India's economic growth could fall below 5 per cent in the first quarter of the current fiscal, impacted by a contraction in industrial output and deficient monsoons, global research firm Citi has said.
However, TCA Anant, secretary and chief statistician of India, feels that there is no evidence to show that the industry is worsening.
Below is the interview transcript. Also watch the accompanying video.
- How do we read these numbers? It is a base effect hit, but even without that the index is lower?
- No. There are two things. There is a base effect operating to look at the index number date. You will see that last year in the month of June, the index has seen a very sharp rise. If you look at the series, the general index was 166 in May; it rose to 171 in June and again dropped to 167 in July. And that’s what we have picked up when we see negative growth. The index from May to June has dropped but if you look at it on a month-to-month basis, it is much lower in magnitude.

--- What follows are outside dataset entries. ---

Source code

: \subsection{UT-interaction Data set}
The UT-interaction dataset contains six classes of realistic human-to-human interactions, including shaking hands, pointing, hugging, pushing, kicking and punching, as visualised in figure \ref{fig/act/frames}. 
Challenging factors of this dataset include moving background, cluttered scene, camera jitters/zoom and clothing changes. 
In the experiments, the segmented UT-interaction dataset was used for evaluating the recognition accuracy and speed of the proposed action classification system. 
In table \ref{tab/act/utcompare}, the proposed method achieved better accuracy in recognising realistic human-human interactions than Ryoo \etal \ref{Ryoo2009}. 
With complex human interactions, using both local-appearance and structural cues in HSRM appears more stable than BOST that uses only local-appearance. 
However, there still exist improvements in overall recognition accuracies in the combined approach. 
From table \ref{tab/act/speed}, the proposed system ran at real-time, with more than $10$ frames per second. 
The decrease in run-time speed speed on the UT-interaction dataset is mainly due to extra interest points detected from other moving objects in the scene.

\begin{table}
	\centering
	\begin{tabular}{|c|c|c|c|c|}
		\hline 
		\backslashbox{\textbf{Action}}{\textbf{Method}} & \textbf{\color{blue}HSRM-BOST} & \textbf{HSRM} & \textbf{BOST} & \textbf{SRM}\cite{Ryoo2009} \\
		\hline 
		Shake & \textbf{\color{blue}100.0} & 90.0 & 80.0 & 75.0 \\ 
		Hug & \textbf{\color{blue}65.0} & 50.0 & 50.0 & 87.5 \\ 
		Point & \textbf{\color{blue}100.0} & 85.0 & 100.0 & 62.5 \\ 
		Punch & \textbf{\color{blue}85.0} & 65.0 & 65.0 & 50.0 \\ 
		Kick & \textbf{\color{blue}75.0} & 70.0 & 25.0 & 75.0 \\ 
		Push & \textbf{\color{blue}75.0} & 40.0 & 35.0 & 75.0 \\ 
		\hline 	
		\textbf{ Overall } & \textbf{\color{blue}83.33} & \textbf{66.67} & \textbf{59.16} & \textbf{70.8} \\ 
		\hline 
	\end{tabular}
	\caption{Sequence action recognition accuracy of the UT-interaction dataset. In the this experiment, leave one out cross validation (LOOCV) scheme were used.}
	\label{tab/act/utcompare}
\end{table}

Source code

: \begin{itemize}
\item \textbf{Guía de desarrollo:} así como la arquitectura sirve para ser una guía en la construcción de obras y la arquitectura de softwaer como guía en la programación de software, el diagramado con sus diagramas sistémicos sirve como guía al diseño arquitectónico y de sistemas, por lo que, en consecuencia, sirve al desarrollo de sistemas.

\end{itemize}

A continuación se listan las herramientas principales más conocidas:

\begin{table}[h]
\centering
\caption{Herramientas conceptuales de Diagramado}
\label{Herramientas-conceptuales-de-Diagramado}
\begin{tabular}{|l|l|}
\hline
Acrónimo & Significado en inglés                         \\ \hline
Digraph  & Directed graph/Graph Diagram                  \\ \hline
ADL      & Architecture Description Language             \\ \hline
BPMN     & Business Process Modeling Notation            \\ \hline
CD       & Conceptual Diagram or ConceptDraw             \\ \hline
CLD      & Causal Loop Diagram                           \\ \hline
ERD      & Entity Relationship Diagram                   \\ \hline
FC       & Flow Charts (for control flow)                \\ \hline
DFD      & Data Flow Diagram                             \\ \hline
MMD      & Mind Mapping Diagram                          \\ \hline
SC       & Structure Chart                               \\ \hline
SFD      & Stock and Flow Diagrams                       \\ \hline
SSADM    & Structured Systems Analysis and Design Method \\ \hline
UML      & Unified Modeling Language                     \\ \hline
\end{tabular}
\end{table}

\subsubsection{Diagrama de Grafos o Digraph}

- Speaking of index levels, the index levels of mining, manufacturing and electricity have gone down.
- I am not sure what I can say about electricity. However, in terms of both mining and manufacturing, there has been a persistent softness for the last year or so. In fact, if you recall, most of last year was showing negative growth for mining, so mining is probably a continuation of the same picture. Manufacturing has also declined in this month. There was a sort of consistent pattern, which we have been seeing for the last 6-8 months, which is showing very soft or almost no growth in the manufacturing sector.
- Are there anomalies?
- Principally, one of the factors of base effect is electric machinery and cables, where last year at this time there was huge jump in the value. So you saw a large positive at that time and now you are seeing a correspondent impact of that in large negative. Other than that, in all others, the growth has been consistent. Overall, the picture is rather being soft.
- On a longer term basis, what are the sectoral trends telling you?
- I am not sure I have not looked into it segment wise. I am not even sure whether IIP is very accurate. At that level of disaggregation, what is good is that capital goods is soft, matched up with other indicators which you look for investment. All of them suggest that investment activity isn’t picking up at the moment. If the underline growth is slow, it is quite possible to see somewhat large fluctuations in growth because a single demand coming in or being completed can lead to large fluctuations in output in an overall framework of low growth.
- What is the final analysis?
- Essentially, it has been a slowdown in growth. However, there is no evidence to show that the industry is worsening.